Announcement

Collapse
No announcement yet.
X
  • Filter
  • Time
  • Show
Clear All
new posts

  • how to deal with zero entries in log-linear model

    I have a panel data with weekly sales as the dependent variables and a set of covariates predicting the influence on the dependent variables. In some weeks, there could be no sales, hence there will be zero entries in some weeks. I found that the distribution is not normal and hence wanted to use a log-linear model. I have a question regarding the treatment of the zeros dependent variables as one could not take log on these entries. Should I leave it as it is or is there an approach to address this issue? Since, I'm using State, State will automatically ignore these entries. Thanks.

  • #2
    Use a generalized linear model. You're modeling the expectation of Y conditional on X. You don't need to transform the data, you handle it in the link function and/or through the distribution family. for example,

    Code:
    glm y x, family(gaussian) link(log)
    Be aware that it can be very hard to answer a question without sample data. You can use the dataex command for this. Type help dataex at the command line.

    When presenting code or results, please use the code delimiters format them. Use the # button on the formatting toolbar, between the " (double quote) and <> buttons.

    Comment


    • #3
      Dear Frederick.

      I agree that you should not log your data and should instead use a GLM. However, I suggest you use the Poisson family rather than the Gaussian; this can also be done by using Stata's commands for Poisson regression. The main reason to prefer the Poisson option is that it is very robust and likely to partially deal with the natural heteroskedasticity of the data.

      Best regards,

      Joao

      Comment


      • #4
        Thanks Joao and Weiwen. I've tried to run the following and got the results below. How would I interpret the results? Would it be based on a log-linear model or a linear-linear model interpretation of the dependent variable?

        glm weekly_spent after_member [pweight=_pscore], family(poisson) link(log) robust

        ----------------------------------------------------------------------------
        (1)
        wspent
        ----------------------------------------------------------------------------
        main
        after_member 0.2117***
        (0.0163)


        The main variable of interest is the interaction between after store opening and membership (i.e. after_member). After the store is opened and after I became a member, my weekly spending increase by the coefficient size (i.e. $0.2117) or the coefficient size X 100% = 21.17% increase. Thanks

        Comment


        • #5
          Actually, one thing that can help is to add the eform option, which exponentiates the coefficients. Your model is actually saying that when after_member is 1 (I assume it's categorical, 1 and 0), the average weekly spending increases by exp(0.2117) = 1.236 times.

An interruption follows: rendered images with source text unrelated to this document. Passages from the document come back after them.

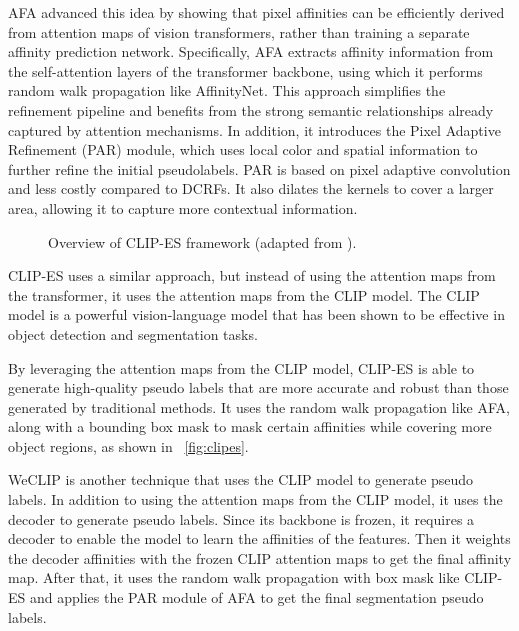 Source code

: AFA \cite{wsss_afa_affinity_from_attention} advanced this idea by showing that pixel affinities can be efficiently derived from attention maps of vision transformers, rather than training a separate affinity prediction network. Specifically, AFA extracts affinity information from the self-attention layers of the transformer backbone, using which it performs random walk propagation like AffinityNet. This approach simplifies the refinement pipeline and benefits from the strong semantic relationships already captured by attention mechanisms. In addition, it introduces the Pixel Adaptive Refinement (PAR) module, which uses local color and spatial information to further refine the initial pseudolabels. PAR is based on pixel adaptive convolution and less costly compared to DCRFs. It also dilates the kernels to cover a larger area, allowing it to capture more contextual information.

\begin{figure}[htbp]
    \centering
    \caption{Overview of CLIP-ES framework (adapted from \cite{wsss_clip_es}).}
    \label{fig:clipes}
\end{figure}

CLIP-ES \cite{wsss_clip_es} uses a similar approach, but instead of using the attention maps from the transformer, it uses the attention maps from the CLIP model. The CLIP model is a powerful vision-language model that has been shown to be effective in object detection and segmentation tasks. 

By leveraging the attention maps from the CLIP model, CLIP-ES is able to generate high-quality pseudo labels that are more accurate and robust than those generated by traditional methods. It uses the random walk propagation like AFA, along with a bounding box mask to mask certain affinities while covering more object regions, as shown in ~\autoref{fig:clipes}.

WeCLIP\cite{wsss_frozen_clip} is another technique that uses the CLIP model to generate pseudo labels. In addition to using the attention maps from the CLIP model, it uses the decoder to generate pseudo labels. Since its backbone is frozen, it requires a decoder to enable the model to learn the affinities of the features. Then it weights the decoder affinities with the frozen CLIP attention maps to get the final affinity map. After that, it uses the random walk propagation with box mask like CLIP-ES and applies the PAR module of AFA to get the final segmentation pseudo labels.
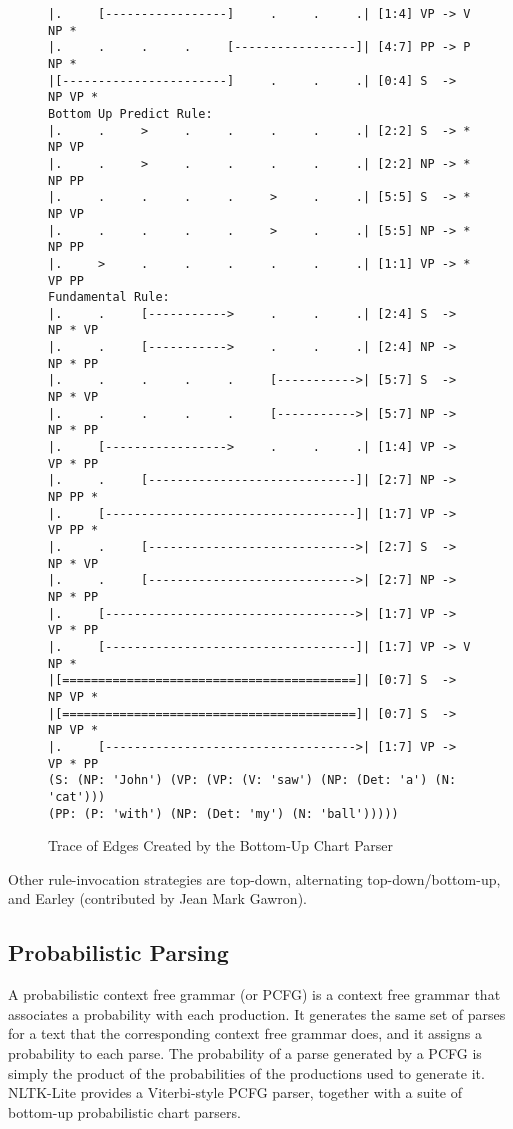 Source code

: \documentclass[11pt]{article}
\begin{document}
\begin{figure*}[p]
{\begin{verbatim}
|.     [-----------------]     .     .     .| [1:4] VP -> V NP * 
|.     .     .     .     [-----------------]| [4:7] PP -> P NP * 
|[-----------------------]     .     .     .| [0:4] S  -> NP VP * 
Bottom Up Predict Rule:
|.     .     >     .     .     .     .     .| [2:2] S  -> * NP VP 
|.     .     >     .     .     .     .     .| [2:2] NP -> * NP PP 
|.     .     .     .     .     >     .     .| [5:5] S  -> * NP VP 
|.     .     .     .     .     >     .     .| [5:5] NP -> * NP PP 
|.     >     .     .     .     .     .     .| [1:1] VP -> * VP PP 
Fundamental Rule:
|.     .     [----------->     .     .     .| [2:4] S  -> NP * VP 
|.     .     [----------->     .     .     .| [2:4] NP -> NP * PP 
|.     .     .     .     .     [----------->| [5:7] S  -> NP * VP 
|.     .     .     .     .     [----------->| [5:7] NP -> NP * PP 
|.     [----------------->     .     .     .| [1:4] VP -> VP * PP 
|.     .     [-----------------------------]| [2:7] NP -> NP PP * 
|.     [-----------------------------------]| [1:7] VP -> VP PP * 
|.     .     [----------------------------->| [2:7] S  -> NP * VP 
|.     .     [----------------------------->| [2:7] NP -> NP * PP 
|.     [----------------------------------->| [1:7] VP -> VP * PP 
|.     [-----------------------------------]| [1:7] VP -> V NP * 
|[=========================================]| [0:7] S  -> NP VP * 
|[=========================================]| [0:7] S  -> NP VP * 
|.     [----------------------------------->| [1:7] VP -> VP * PP 
(S: (NP: 'John') (VP: (VP: (V: 'saw') (NP: (Det: 'a') (N: 'cat')))
(PP: (P: 'with') (NP: (Det: 'my') (N: 'ball')))))
\end{verbatim}}
\caption{Trace of Edges Created by the Bottom-Up Chart Parser\label{fig:chart}}
\end{figure*}

Other rule-invocation strategies are top-down, alternating
top-down/bottom-up, and Earley (contributed by Jean Mark Gawron).

\subsection{Probabilistic Parsing}

A probabilistic context free grammar (or PCFG) is a context free
grammar that associates a probability with each production. It
generates the same set of parses for a text that the corresponding
context free grammar does, and it assigns a probability to each parse.
The probability of a parse generated by a PCFG is simply the product
of the probabilities of the productions used to generate it.
NLTK-Lite provides a Viterbi-style PCFG parser, together with a suite
of bottom-up probabilistic chart parsers.
\end{document}
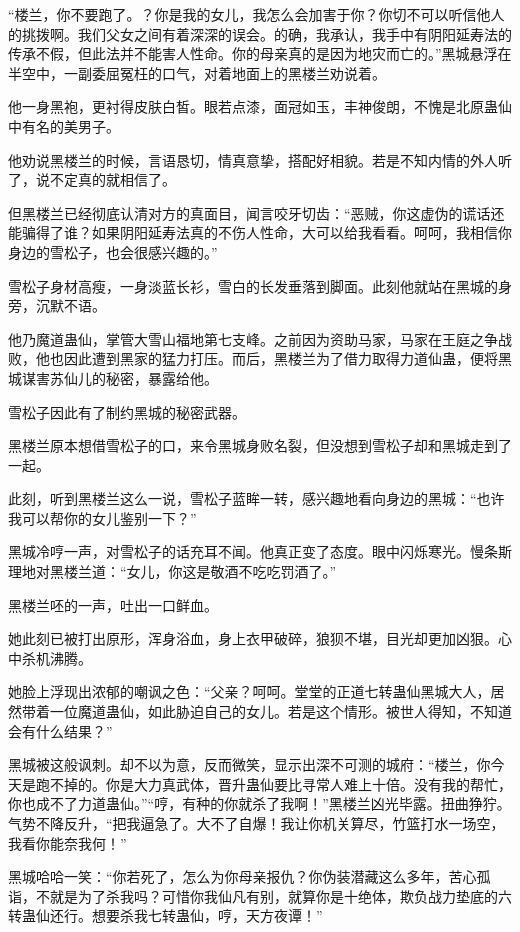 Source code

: 
\begin{this_body}

“楼兰，你不要跑了。？你是我的女儿，我怎么会加害于你？你切不可以听信他人的挑拨啊。我们父女之间有着深深的误会。的确，我承认，我手中有阴阳延寿法的传承不假，但此法并不能害人性命。你的母亲真的是因为地灾而亡的。”黑城悬浮在半空中，一副委屈冤枉的口气，对着地面上的黑楼兰劝说着。

他一身黑袍，更衬得皮肤白皙。眼若点漆，面冠如玉，丰神俊朗，不愧是北原蛊仙中有名的美男子。

他劝说黑楼兰的时候，言语恳切，情真意挚，搭配好相貌。若是不知内情的外人听了，说不定真的就相信了。

但黑楼兰已经彻底认清对方的真面目，闻言咬牙切齿：“恶贼，你这虚伪的谎话还能骗得了谁？如果阴阳延寿法真的不伤人性命，大可以给我看看。呵呵，我相信你身边的雪松子，也会很感兴趣的。”

雪松子身材高瘦，一身淡蓝长衫，雪白的长发垂落到脚面。此刻他就站在黑城的身旁，沉默不语。

他乃魔道蛊仙，掌管大雪山福地第七支峰。之前因为资助马家，马家在王庭之争战败，他也因此遭到黑家的猛力打压。而后，黑楼兰为了借力取得力道仙蛊，便将黑城谋害苏仙儿的秘密，暴露给他。

雪松子因此有了制约黑城的秘密武器。

黑楼兰原本想借雪松子的口，来令黑城身败名裂，但没想到雪松子却和黑城走到了一起。

此刻，听到黑楼兰这么一说，雪松子蓝眸一转，感兴趣地看向身边的黑城：“也许我可以帮你的女儿鉴别一下？”

黑城冷哼一声，对雪松子的话充耳不闻。他真正变了态度。眼中闪烁寒光。慢条斯理地对黑楼兰道：“女儿，你这是敬酒不吃吃罚酒了。”

黑楼兰呸的一声，吐出一口鲜血。

她此刻已被打出原形，浑身浴血，身上衣甲破碎，狼狈不堪，目光却更加凶狠。心中杀机沸腾。

她脸上浮现出浓郁的嘲讽之色：“父亲？呵呵。堂堂的正道七转蛊仙黑城大人，居然带着一位魔道蛊仙，如此胁迫自己的女儿。若是这个情形。被世人得知，不知道会有什么结果？”

黑城被这般讽刺。却不以为意，反而微笑，显示出深不可测的城府：“楼兰，你今天是跑不掉的。你是大力真武体，晋升蛊仙要比寻常人难上十倍。没有我的帮忙，你也成不了力道蛊仙。”“哼，有种的你就杀了我啊！”黑楼兰凶光毕露。扭曲狰狞。气势不降反升，“把我逼急了。大不了自爆！我让你机关算尽，竹篮打水一场空，我看你能奈我何！”

黑城哈哈一笑：“你若死了，怎么为你母亲报仇？你伪装潜藏这么多年，苦心孤诣，不就是为了杀我吗？可惜你我仙凡有别，就算你是十绝体，欺负战力垫底的六转蛊仙还行。想要杀我七转蛊仙，哼，天方夜谭！”


\end{this_body}
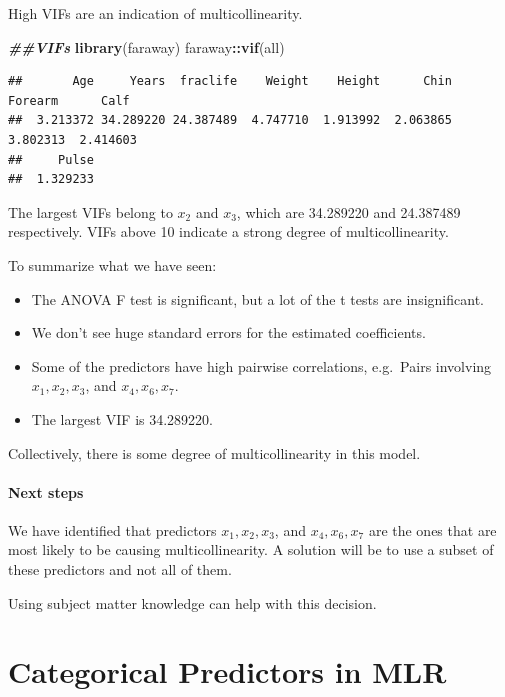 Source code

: \documentclass[
]{book}
\newenvironment{Shaded}{\begin{snugshade}}{\end{snugshade}}
\newcommand{\DocumentationTok}[1]{\textcolor[rgb]{0.56,0.35,0.01}{\textbf{\textit{#1}}}}
\newcommand{\FunctionTok}[1]{\textcolor[rgb]{0.13,0.29,0.53}{\textbf{#1}}}
\newcommand{\NormalTok}[1]{#1}
\newcommand{\SpecialCharTok}[1]{\textcolor[rgb]{0.81,0.36,0.00}{\textbf{#1}}}
\providecommand{\tightlist}{%
  \setlength{\itemsep}{0pt}\setlength{\parskip}{0pt}}
\begin{document}
High VIFs are an indication of multicollinearity.

\begin{Shaded}
\begin{Highlighting}[]
\DocumentationTok{\#\#VIFs}
\FunctionTok{library}\NormalTok{(faraway)}
\NormalTok{faraway}\SpecialCharTok{::}\FunctionTok{vif}\NormalTok{(all)}
\end{Highlighting}
\end{Shaded}

\begin{verbatim}
##       Age     Years  fraclife    Weight    Height      Chin   Forearm      Calf 
##  3.213372 34.289220 24.387489  4.747710  1.913992  2.063865  3.802313  2.414603 
##     Pulse 
##  1.329233
\end{verbatim}

The largest VIFs belong to \(x_2\) and \(x_3\), which are 34.289220 and 24.387489 respectively. VIFs above 10 indicate a strong degree of multicollinearity.

To summarize what we have seen:

\begin{itemize}
\tightlist
\item
  The ANOVA F test is significant, but a lot of the t tests are insignificant.
\item
  We don't see huge standard errors for the estimated coefficients.
\item
  Some of the predictors have high pairwise correlations, e.g.~Pairs involving \(x_1, x_2, x_3\), and \(x_4, x_6, x_7\).
\item
  The largest VIF is 34.289220.
\end{itemize}

Collectively, there is some degree of multicollinearity in this model.

\hypertarget{next-steps}{%
\subsubsection*{Next steps}\label{next-steps}}

We have identified that predictors \(x_1, x_2, x_3\), and \(x_4, x_6, x_7\) are the ones that are most likely to be causing multicollinearity. A solution will be to use a subset of these predictors and not all of them.

Using subject matter knowledge can help with this decision.

\hypertarget{cat}{%
\chapter{Categorical Predictors in MLR}\label{cat}}
\end{document}

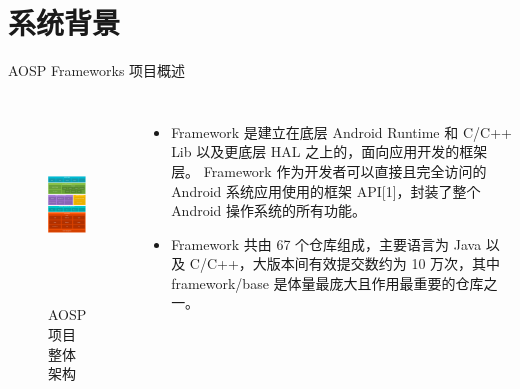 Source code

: %
%
%
%
\section{系统背景}
    \begin{frame}{AOSP Frameworks 项目概述}
        \begin{columns}
            \begin{figure}
                \centering \includegraphics[width=1.45in, height=2in]{contents/figure/AOSP.png}
                \caption{AOSP 项目整体架构}
                \label{fig:aosp}
            \end{figure}

            \begin{itemize}
                \item Framework 是建立在底层 Android Runtime 和 C/C++ Lib 以及更底层 HAL 之上的，面向应用开发的框架层。 Framework 作为开发者可以直接且完全访问的 Android 系统应用使用的框架 API[1]，封装了整个 Android 操作系统的所有功能。
                \item Framework 共由 67 个仓库组成\cite{repo-crawler}，主要语言为 Java 以及 C/C++，大版本间有效提交数约为 10 万次，其中 framework/base 是体量最庞大且作用最重要的仓库之一。
            \end{itemize}
        \end{columns}
    \end{frame}

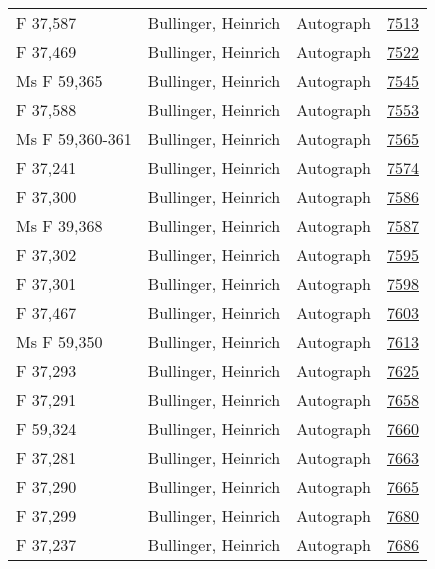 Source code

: \documentclass[10pt,a4paper,landscape]{report}
\begin{document}
\begin{longtable}{p{16cm}p{4cm}lr}
F 37,587	&	Bullinger, Heinrich	&	Autograph	&	\href{http://130.60.24.72/assignment/7513}{7513}\\
F 37,469	&	Bullinger, Heinrich	&	Autograph	&	\href{http://130.60.24.72/assignment/7522}{7522}\\
Ms F 59,365	&	Bullinger, Heinrich	&	Autograph	&	\href{http://130.60.24.72/assignment/7545}{7545}\\
F 37,588	&	Bullinger, Heinrich	&	Autograph	&	\href{http://130.60.24.72/assignment/7553}{7553}\\
Ms F 59,360-361	&	Bullinger, Heinrich	&	Autograph	&	\href{http://130.60.24.72/assignment/7565}{7565}\\
F 37,241	&	Bullinger, Heinrich	&	Autograph	&	\href{http://130.60.24.72/assignment/7574}{7574}\\
F 37,300	&	Bullinger, Heinrich	&	Autograph	&	\href{http://130.60.24.72/assignment/7586}{7586}\\
Ms F 39,368	&	Bullinger, Heinrich	&	Autograph	&	\href{http://130.60.24.72/assignment/7587}{7587}\\
F 37,302	&	Bullinger, Heinrich	&	Autograph	&	\href{http://130.60.24.72/assignment/7595}{7595}\\
F 37,301	&	Bullinger, Heinrich	&	Autograph	&	\href{http://130.60.24.72/assignment/7598}{7598}\\
F 37,467	&	Bullinger, Heinrich	&	Autograph	&	\href{http://130.60.24.72/assignment/7603}{7603}\\
Ms F 59,350	&	Bullinger, Heinrich	&	Autograph	&	\href{http://130.60.24.72/assignment/7613}{7613}\\
F 37,293	&	Bullinger, Heinrich	&	Autograph	&	\href{http://130.60.24.72/assignment/7625}{7625}\\
F 37,291	&	Bullinger, Heinrich	&	Autograph	&	\href{http://130.60.24.72/assignment/7658}{7658}\\
F 59,324	&	Bullinger, Heinrich	&	Autograph	&	\href{http://130.60.24.72/assignment/7660}{7660}\\
F 37,281	&	Bullinger, Heinrich	&	Autograph	&	\href{http://130.60.24.72/assignment/7663}{7663}\\
F 37,290	&	Bullinger, Heinrich	&	Autograph	&	\href{http://130.60.24.72/assignment/7665}{7665}\\
F 37,299	&	Bullinger, Heinrich	&	Autograph	&	\href{http://130.60.24.72/assignment/7680}{7680}\\
F 37,237	&	Bullinger, Heinrich	&	Autograph	&	\href{http://130.60.24.72/assignment/7686}{7686}\\

\end{longtable}
\end{document}
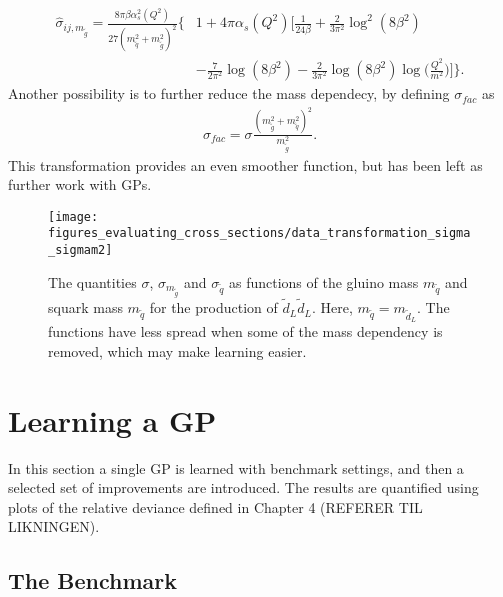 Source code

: \documentclass[twoside,english]{uiofysmaster}
\begin{document}
\begin{align}
\hat{\sigma}_{ij, m_{\tilde{g}}} =  \frac{8 \pi \beta \alpha^2_s (Q^2)}{27(m_{\tilde{q}}^2 + m_{\tilde{g}}^2)^2} \Bigg\{&1 
 + 4 \pi \alpha_s (Q^2) \Bigg[ \frac{1}{24 \beta} 
 + \frac{2}{3 \pi^2} \log^2(8 \beta^2)\\& - \frac{7}{2 \pi^2} \log (8 \beta^2)
- \frac{2}{3 \pi^2} \log (8 \beta^2) \log \Big( \frac{Q^2}{m^2} \Big) \Bigg] \Bigg\}.
\end{align}
Another possibility is to further reduce the mass dependecy, by defining $\sigma_{fac}$ as 
\begin{align}
\sigma_{fac} = \sigma \frac{(m_{\tilde{g}}^2 + m_{\tilde{q}}^2)^2}{m_{\tilde{g}}^2}.
\end{align}
This transformation provides an even smoother function, but has been left as further work with GPs.

\begin{figure}
\centering
\texttt{[image: figures\_evaluating\_cross\_sections/data\_transformation\_sigma\_sigmam2]}
\caption{The quantities $\sigma$, $\sigma_{m_{\tilde{g}}}$ and $\sigma_{\tilde{q}}$ as functions of the gluino mass $m_{\tilde{q}}$ and squark mass $m_{\tilde{q}}$ for the production of $\tilde{d}_L \tilde{d}_L$. Here, $m_{\tilde{q}} = m_{\tilde{d}_L}$. The functions have less spread when some of the mass dependency is removed, which may make learning easier.}
\label{Fig:: evaluating cross : Comparison sigma and sigma/m}
\end{figure}

\section{Learning a GP}

In this section a single GP is learned with benchmark settings, and then a selected set of improvements are introduced. The results are quantified using plots of the relative deviance defined in Chapter 4 (REFERER TIL LIKNINGEN).

\subsection{The Benchmark}
\end{document}
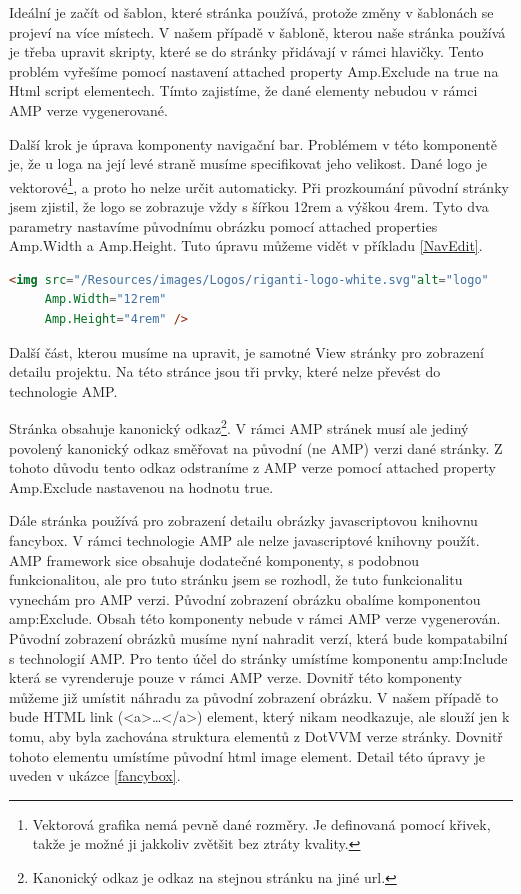 Ideální je začít od šablon, které stránka používá, protože změny v šablonách se projeví na více místech. V našem případě v šabloně, kterou naše stránka používá je třeba upravit skripty, které se do stránky přidávají v rámci hlavičky. Tento problém vyřešíme pomocí nastavení attached property Amp.Exclude na true na Html script elementech. Tímto zajistíme, že dané elementy nebudou v rámci AMP verze vygenerované.

Další krok je úprava komponenty navigační bar. Problémem v této komponentě je, že u loga na její levé straně musíme specifikovat jeho velikost. Dané logo je vektorové\footnote{Vektorová grafika nemá pevně dané rozměry. Je definovaná pomocí křivek, takže je možné ji jakkoliv zvětšit bez ztráty kvality.}, a proto ho nelze určit automaticky. Při prozkoumání původní stránky jsem zjistil, že logo se zobrazuje vždy s šířkou 12rem a výškou 4rem. Tyto dva parametry nastavíme původnímu obrázku pomocí attached properties Amp.Width a Amp.Height. Tuto úpravu můžeme vidět v příkladu \ref{NavEdit}.
\begin{lstlisting}[language=html, caption=Upřesnění velikosti obrázku.,label=NavEdit,captionpos=t]
<img src="/Resources/images/Logos/riganti-logo-white.svg"alt="logo"
     Amp.Width="12rem"
     Amp.Height="4rem" />
\end{lstlisting}

Další část, kterou musíme na upravit, je samotné View stránky pro zobrazení detailu projektu. Na této stránce jsou tři prvky, které nelze převést do technologie AMP.

Stránka obsahuje kanonický odkaz\footnote{Kanonický odkaz je odkaz na stejnou stránku na jiné url.}. V rámci AMP stránek musí ale jediný povolený kanonický odkaz směřovat na původní (ne AMP) verzi dané stránky. Z tohoto důvodu tento odkaz odstraníme z AMP verze pomocí attached property Amp.Exclude nastavenou na hodnotu true.

Dále stránka používá pro zobrazení detailu obrázky javascriptovou knihovnu fancybox. V rámci technologie AMP ale nelze javascriptové knihovny použít. AMP framework sice obsahuje dodatečné komponenty, s podobnou funkcionalitou, ale pro tuto stránku jsem se rozhodl, že tuto funkcionalitu vynechám pro AMP verzi. Původní zobrazení obrázku obalíme komponentou amp:Exclude. Obsah této komponenty nebude v rámci AMP verze vygenerován. Původní zobrazení obrázků musíme nyní nahradit verzí, která bude kompatabilní s technologií AMP. Pro tento účel do stránky umístíme komponentu amp:Include která se vyrenderuje pouze v rámci AMP verze. Dovnitř této komponenty můžeme již umístit náhradu za původní zobrazení obrázku. V našem případě to bude HTML link (<a>\ldots</a>) element, který nikam neodkazuje, ale slouží jen k tomu, aby byla zachována struktura elementů z DotVVM verze stránky. Dovnitř tohoto elementu umístíme původní html image element. Detail této úpravy je uveden v ukázce \ref{fancybox}.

          If you wanted to explore an interaction, here's some alternative coding:

          Code:
          glm weekly_spent i.after##i.member [pweight=_pscore], family(poisson) link(log) robust
          I'm not that familiar with economics terminology, but I think this corresponds to the log-linear interpretation (but I defer to whoever knows the terminology better).

          Joao's post is very interesting. I did not know about this, but I have been hearing him and maybe some others on Stata say this, so I will go search posts when I have time.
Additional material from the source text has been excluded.